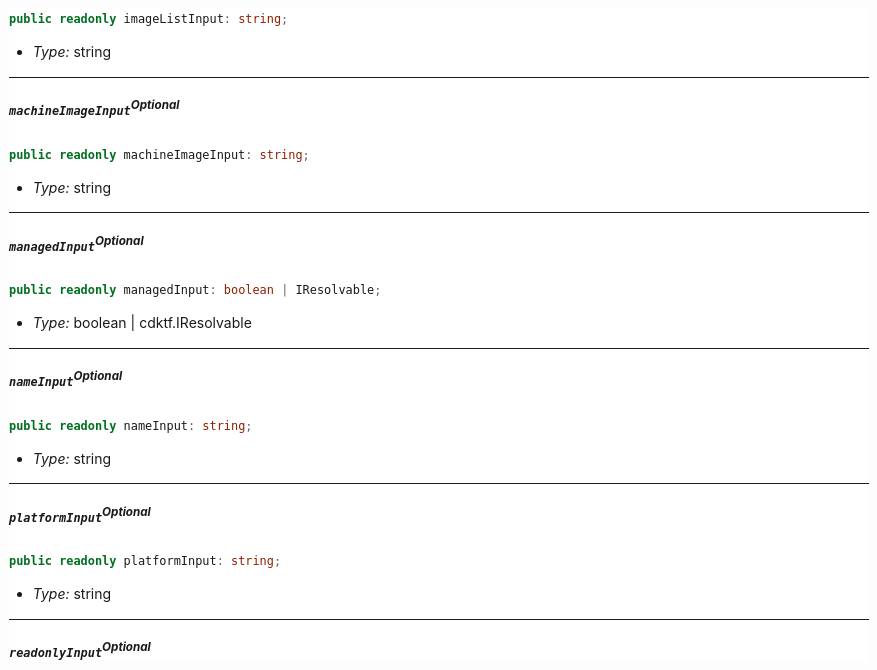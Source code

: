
 ```typescript
public readonly imageListInput: string;
```

- *Type:* string

---

##### `machineImageInput`<sup>Optional</sup> <a name="machineImageInput" id="@cdktf/provider-opc.computeStorageVolume.ComputeStorageVolume.property.machineImageInput"></a>

```typescript
public readonly machineImageInput: string;
```

- *Type:* string

---

##### `managedInput`<sup>Optional</sup> <a name="managedInput" id="@cdktf/provider-opc.computeStorageVolume.ComputeStorageVolume.property.managedInput"></a>

```typescript
public readonly managedInput: boolean | IResolvable;
```

- *Type:* boolean | cdktf.IResolvable

---

##### `nameInput`<sup>Optional</sup> <a name="nameInput" id="@cdktf/provider-opc.computeStorageVolume.ComputeStorageVolume.property.nameInput"></a>

```typescript
public readonly nameInput: string;
```

- *Type:* string

---

##### `platformInput`<sup>Optional</sup> <a name="platformInput" id="@cdktf/provider-opc.computeStorageVolume.ComputeStorageVolume.property.platformInput"></a>

```typescript
public readonly platformInput: string;
```

- *Type:* string

---

##### `readonlyInput`<sup>Optional</sup> <a name="readonlyInput" id="@cdktf/provider-opc.computeStorageVolume.ComputeStorageVolume.property.readonlyInput"></a>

- - - - - - -

WHAT YOU WILL DO: The task requires that every line above be transcribed exactly, without the images.

ANSWER TO THIS EXERCISE:
Source code

:
 ```typescript
public readonly imageListInput: string;
```

- *Type:* string

---

##### `machineImageInput`<sup>Optional</sup> <a name="machineImageInput" id="@cdktf/provider-opc.computeStorageVolume.ComputeStorageVolume.property.machineImageInput"></a>

```typescript
public readonly machineImageInput: string;
```

- *Type:* string

---

##### `managedInput`<sup>Optional</sup> <a name="managedInput" id="@cdktf/provider-opc.computeStorageVolume.ComputeStorageVolume.property.managedInput"></a>

```typescript
public readonly managedInput: boolean | IResolvable;
```

- *Type:* boolean | cdktf.IResolvable

---

##### `nameInput`<sup>Optional</sup> <a name="nameInput" id="@cdktf/provider-opc.computeStorageVolume.ComputeStorageVolume.property.nameInput"></a>

```typescript
public readonly nameInput: string;
```

- *Type:* string

---

##### `platformInput`<sup>Optional</sup> <a name="platformInput" id="@cdktf/provider-opc.computeStorageVolume.ComputeStorageVolume.property.platformInput"></a>

```typescript
public readonly platformInput: string;
```

- *Type:* string

---

##### `readonlyInput`<sup>Optional</sup> <a name="readonlyInput" id="@cdktf/provider-opc.computeStorageVolume.ComputeStorageVolume.property.readonlyInput"></a>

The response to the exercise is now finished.